From a risk management perspective, we will need human oversight. In security monitoring, an AI model’s performance risk matrix ensures that bias is not gradually building up. Typically, in adversarial machine learning, there are many ways an AI model can be compromised, such as data reconstruction attacks, memorization attacks, and membership inference attacks, where potential threat actors can try to infer some attributes about the data or map properties between the data and the data subjects.

To infer what other kind of information is extrapolated from querying the model, one can even try to reverse engineer training the model or target the training data set that was used to train the model.

AI models will also have to be protected in the traditional sense. Still, from a software development lifecycle perspective, they must embed security by design to mitigate the risk of adversarial machine learning attacks.

From a regulatory standpoint, we should develop AI models with a certain degree of observability and explainability to understand how an AI with 175 billion parameters decides.

There are tradeoffs between performance and visibility and explainability and traceability. Getting more observability and explainability may come at the expense of performance.

One criticism of any model like ChatGPT is that there is still a lot of secrecy around these models. So, for example, Microsoft, Google, and OpenAI need to make the training datasets they’re using public. They’re very secretive about the processes and mechanisms they use for fine tuning. They don’t give impartial researchers access to the models and training data. There is a need for independent oversight. Or at least it needs to replicate research and studies reliably.

There are still a lot of questions and uncertainty surrounding these models. There are many questions about policy and ethics, mainly about whether we should use these models in high-risk situations. Cybersecurity, especially regarding safety and security, will be considered high risk, especially in critical infrastructures. So that touches upon the question of regulation, how policymakers will develop regulations to address and mitigate those risks and ensure safety while protecting users’ privacy and fundamental rights.

Regulation should ensure the safety and trustworthiness of artificial intelligence systems, respect for human rights, and robustness of AI systems in their deployment and distribution, whether in the public or private sector.
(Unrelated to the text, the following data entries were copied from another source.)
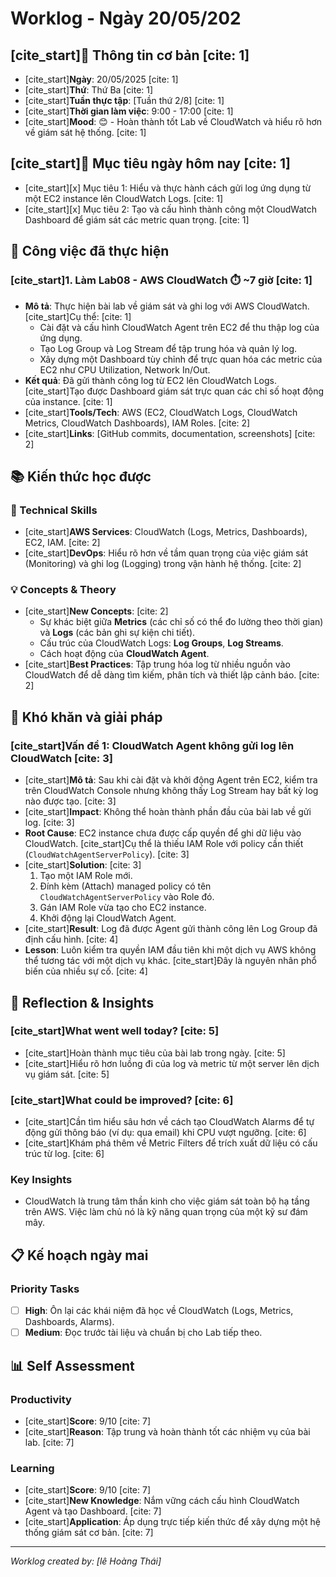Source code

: # Worklog - Ngày 20/05/202
## [cite_start]📅 Thông tin cơ bản [cite: 1]
* [cite_start]**Ngày**: 20/05/2025 [cite: 1]
* [cite_start]**Thứ**: Thứ Ba [cite: 1]
* [cite_start]**Tuần thực tập**: [Tuần thứ 2/8] [cite: 1]
* [cite_start]**Thời gian làm việc**: 9:00 - 17:00 [cite: 1]
* [cite_start]**Mood**: 😊 - Hoàn thành tốt Lab về CloudWatch và hiểu rõ hơn về giám sát hệ thống. [cite: 1]

## [cite_start]🎯 Mục tiêu ngày hôm nay [cite: 1]
* [cite_start][x] Mục tiêu 1: Hiểu và thực hành cách gửi log ứng dụng từ một EC2 instance lên CloudWatch Logs. [cite: 1]
* [cite_start][x] Mục tiêu 2: Tạo và cấu hình thành công một CloudWatch Dashboard để giám sát các metric quan trọng. [cite: 1]

## 💼 Công việc đã thực hiện

### [cite_start]1. Làm Lab08 - AWS CloudWatch ⏱️ ~7 giờ [cite: 1]
* **Mô tả**: Thực hiện bài lab về giám sát và ghi log với AWS CloudWatch. [cite_start]Cụ thể: [cite: 1]
    * Cài đặt và cấu hình CloudWatch Agent trên EC2 để thu thập log của ứng dụng.
    * Tạo Log Group và Log Stream để tập trung hóa và quản lý log.
    * Xây dựng một Dashboard tùy chỉnh để trực quan hóa các metric của EC2 như CPU Utilization, Network In/Out.
* **Kết quả**: Đã gửi thành công log từ EC2 lên CloudWatch Logs. [cite_start]Tạo được Dashboard giám sát trực quan các chỉ số hoạt động của instance. [cite: 1]
* [cite_start]**Tools/Tech**: AWS (EC2, CloudWatch Logs, CloudWatch Metrics, CloudWatch Dashboards), IAM Roles. [cite: 2]
* [cite_start]**Links**: [GitHub commits, documentation, screenshots] [cite: 2]

## 📚 Kiến thức học được

### 🔧 Technical Skills
* [cite_start]**AWS Services**: CloudWatch (Logs, Metrics, Dashboards), EC2, IAM. [cite: 2]
* [cite_start]**DevOps**: Hiểu rõ hơn về tầm quan trọng của việc giám sát (Monitoring) và ghi log (Logging) trong vận hành hệ thống. [cite: 2]

### 💡 Concepts & Theory
* [cite_start]**New Concepts**: [cite: 2]
    * Sự khác biệt giữa **Metrics** (các chỉ số có thể đo lường theo thời gian) và **Logs** (các bản ghi sự kiện chi tiết).
    * Cấu trúc của CloudWatch Logs: **Log Groups**, **Log Streams**.
    * Cách hoạt động của **CloudWatch Agent**.
* [cite_start]**Best Practices**: Tập trung hóa log từ nhiều nguồn vào CloudWatch để dễ dàng tìm kiếm, phân tích và thiết lập cảnh báo. [cite: 2]

## 🚧 Khó khăn và giải pháp

### [cite_start]Vấn đề 1: CloudWatch Agent không gửi log lên CloudWatch [cite: 3]
* [cite_start]**Mô tả**: Sau khi cài đặt và khởi động Agent trên EC2, kiểm tra trên CloudWatch Console nhưng không thấy Log Stream hay bất kỳ log nào được tạo. [cite: 3]
* [cite_start]**Impact**: Không thể hoàn thành phần đầu của bài lab về gửi log. [cite: 3]
* **Root Cause**: EC2 instance chưa được cấp quyền để ghi dữ liệu vào CloudWatch. [cite_start]Cụ thể là thiếu IAM Role với policy cần thiết (`CloudWatchAgentServerPolicy`). [cite: 3]
* [cite_start]**Solution**: [cite: 3]
    1.  Tạo một IAM Role mới.
    2.  Đính kèm (Attach) managed policy có tên `CloudWatchAgentServerPolicy` vào Role đó.
    3.  Gán IAM Role vừa tạo cho EC2 instance.
    4.  Khởi động lại CloudWatch Agent.
* [cite_start]**Result**: Log đã được Agent gửi thành công lên Log Group đã định cấu hình. [cite: 4]
* **Lesson**: Luôn kiểm tra quyền IAM đầu tiên khi một dịch vụ AWS không thể tương tác với một dịch vụ khác. [cite_start]Đây là nguyên nhân phổ biến của nhiều sự cố. [cite: 4]

## 💭 Reflection & Insights

### [cite_start]What went well today? [cite: 5]
* [cite_start]Hoàn thành mục tiêu của bài lab trong ngày. [cite: 5]
* [cite_start]Hiểu rõ hơn luồng đi của log và metric từ một server lên dịch vụ giám sát. [cite: 5]

### [cite_start]What could be improved? [cite: 6]
* [cite_start]Cần tìm hiểu sâu hơn về cách tạo CloudWatch Alarms để tự động gửi thông báo (ví dụ: qua email) khi CPU vượt ngưỡng. [cite: 6]
* [cite_start]Khám phá thêm về Metric Filters để trích xuất dữ liệu có cấu trúc từ log. [cite: 6]

### Key Insights
* CloudWatch là trung tâm thần kinh cho việc giám sát toàn bộ hạ tầng trên AWS. Việc làm chủ nó là kỹ năng quan trọng của một kỹ sư đám mây.

## 📋 Kế hoạch ngày mai

### Priority Tasks
* [ ] **High**: Ôn lại các khái niệm đã học về CloudWatch (Logs, Metrics, Dashboards, Alarms).
* [ ] **Medium**: Đọc trước tài liệu và chuẩn bị cho Lab tiếp theo.

## 📊 Self Assessment

### Productivity
* [cite_start]**Score**: 9/10 [cite: 7]
* [cite_start]**Reason**: Tập trung và hoàn thành tốt các nhiệm vụ của bài lab. [cite: 7]

### Learning
* [cite_start]**Score**: 9/10 [cite: 7]
* [cite_start]**New Knowledge**: Nắm vững cách cấu hình CloudWatch Agent và tạo Dashboard. [cite: 7]
* [cite_start]**Application**: Áp dụng trực tiếp kiến thức để xây dựng một hệ thống giám sát cơ bản. [cite: 7]

---
*Worklog created by: [lê Hoàng Thái]*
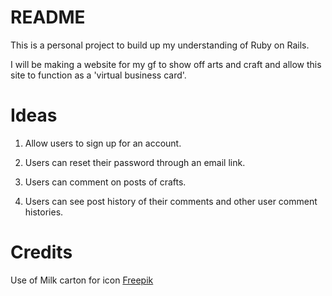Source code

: # README

This is a personal project to build up my understanding of Ruby on Rails.

I will be making a website for my gf to show off arts and craft and allow this site to function as a 'virtual business card'.

# Ideas

1. Allow users to sign up for an account.

2. Users can reset their password through an email link.

3. Users can comment on posts of crafts.

4. Users can see post history of their comments and other user comment histories.

# Credits

Use of Milk carton for icon [Freepik]("https://www.flaticon.com/free-icon/milk-box_3500274?term=milk+carton&page=1&position=5&origin=search&related_id=3500274")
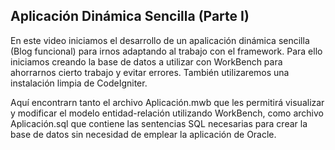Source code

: <h2>Aplicación Dinámica Sencilla (Parte I)</h2>
<p>
	En este video iniciamos el desarrollo de un apalicación dinámica sencilla (Blog funcional) para irnos adaptando al trabajo con el framework. Para ello iniciamos creando la base de datos a utilizar con WorkBench para ahorrarnos cierto trabajo y evitar errores. También utilizaremos una instalación limpia de CodeIgniter.
</p>
<p>
	Aquí encontrarn tanto el archivo Aplicación.mwb que les permitirá visualizar y modificar el modelo entidad-relación utilizando WorkBench, como archivo Aplicación.sql que contiene las sentencias SQL necesarias para crear la base de datos sin necesidad de emplear la aplicación de Oracle.
</p>
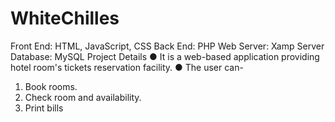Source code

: # WhiteChilles
Front End: HTML, JavaScript, CSS 
Back End: PHP
Web Server: Xamp Server 
Database: MySQL 
Project Details
● It is a web-based application providing hotel room's tickets reservation facility. 
● The user can-
1. Book rooms.
2. Check room and availability.
3. Print bills
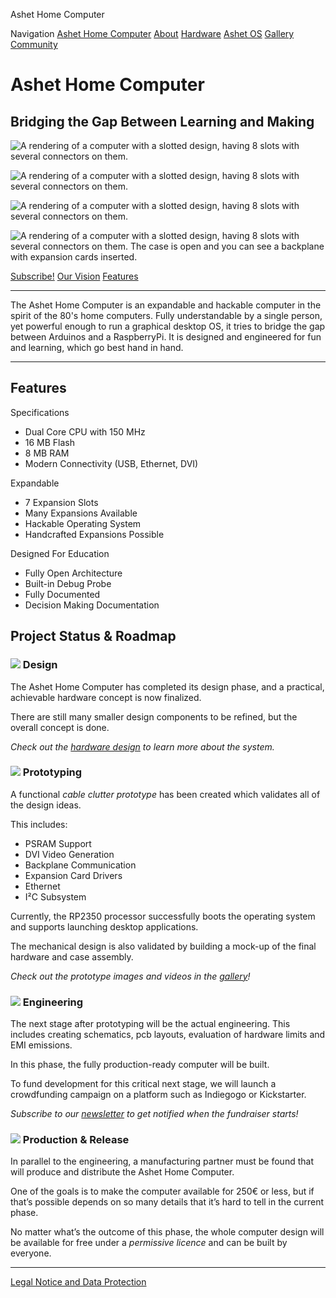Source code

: Ashet Home Computer              

 Navigation [Ashet Home Computer](/) [About](/about/) [Hardware](/hardware/) [Ashet OS](/ashet-os/) [Gallery](/gallery/) [Community](/community/)

# Ashet Home Computer

## Bridging the Gap Between Learning and Making

![A rendering of a computer with a slotted design, having 8 slots with several connectors on them.](/img/front/shooting-side.webp)

![A rendering of a computer with a slotted design, having 8 slots with several connectors on them.](/img/front/shooting-front.webp)

![A rendering of a computer with a slotted design, having 8 slots with several connectors on them.](/img/front/case-rendering.webp)

![A rendering of a computer with a slotted design, having 8 slots with several connectors on them. The case is open and you can see a backplane with expansion cards inserted.](/img/front/case-rendering-topless.webp)

[Subscribe!](https://buttondown.com/ashet.computer) [Our Vision](/about/#vision) [Features](/hardware/#features)

* * *

The Ashet Home Computer is an expandable and hackable computer in the spirit of the 80's home computers. Fully understandable by a single person, yet powerful enough to run a graphical desktop OS, it tries to bridge the gap between Arduinos and a RaspberryPi. It is designed and engineered for fun and learning, which go best hand in hand.

* * *

## Features

Specifications

*   Dual Core CPU with 150 MHz
*   16 MB Flash
*   8 MB RAM
*   Modern Connectivity (USB, Ethernet, DVI)

Expandable

*   7 Expansion Slots
*   Many Expansions Available
*   Hackable Operating System
*   Handcrafted Expansions Possible

Designed For Education

*   Fully Open Architecture
*   Built-in Debug Probe
*   Fully Documented
*   Decision Making Documentation

## Project Status & Roadmap

### ![](/img/check.svg) Design

The Ashet Home Computer has completed its design phase, and a practical, achievable hardware concept is now finalized.

There are still many smaller design components to be refined, but the overall concept is done.

_Check out the [hardware design](/hardware/) to learn more about the system._

### ![](/img/check.svg) Prototyping

A functional _cable clutter prototype_ has been created which validates all of the design ideas.

This includes:

*   PSRAM Support
*   DVI Video Generation
*   Backplane Communication
*   Expansion Card Drivers
*   Ethernet
*   I²C Subsystem

Currently, the RP2350 processor successfully boots the operating system and supports launching desktop applications.

The mechanical design is also validated by building a mock-up of the final hardware and case assembly.

_Check out the prototype images and videos in the [gallery](/gallery/#home-computer-photo)!_

### ![](/img/wrench-clock.svg) Engineering

The next stage after prototyping will be the actual engineering. This includes creating schematics, pcb layouts, evaluation of hardware limits and EMI emissions.

In this phase, the fully production-ready computer will be built.

To fund development for this critical next stage, we will launch a crowdfunding campaign on a platform such as Indiegogo or Kickstarter.

_Subscribe to our [newsletter](https://buttondown.com/ashet.computer) to get notified when the fundraiser starts!_

### ![](/img/wrench-clock.svg) Production & Release

In parallel to the engineering, a manufacturing partner must be found that will produce and distribute the Ashet Home Computer.

One of the goals is to make the computer available for 250€ or less, but if that’s possible depends on so many details that it’s hard to tell in the current phase.

No matter what’s the outcome of this phase, the whole computer design will be available for free under a _permissive licence_ and can be built by everyone.

* * *

[Legal Notice and Data Protection](/imprint/)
The EU AI Act has classification on those high-risk, medium, and low-risk models. And ultimately, they require different levels of regulations and oversight. Typically, we want to be able to trust AI systems. From a safety and human rights protection perspective, AI systems could prove intrusive, and regulation should protect people’s fundamental rights.
It’s also a question of AI systems’ accountability. That also ties into what we discussed, more observability and explainability, because usually, for AI systems to be accountable, we need to understand how they make a decision. Therefore, we need to have observability and explainability of those AI systems.

Different approaches to regulation will be influenced by culture. The EU will undoubtedly foster a higher degree of accountability, especially in high-risk situations or environments, for high-risk AI models. Companies will have to develop AI models that are explainable and observable.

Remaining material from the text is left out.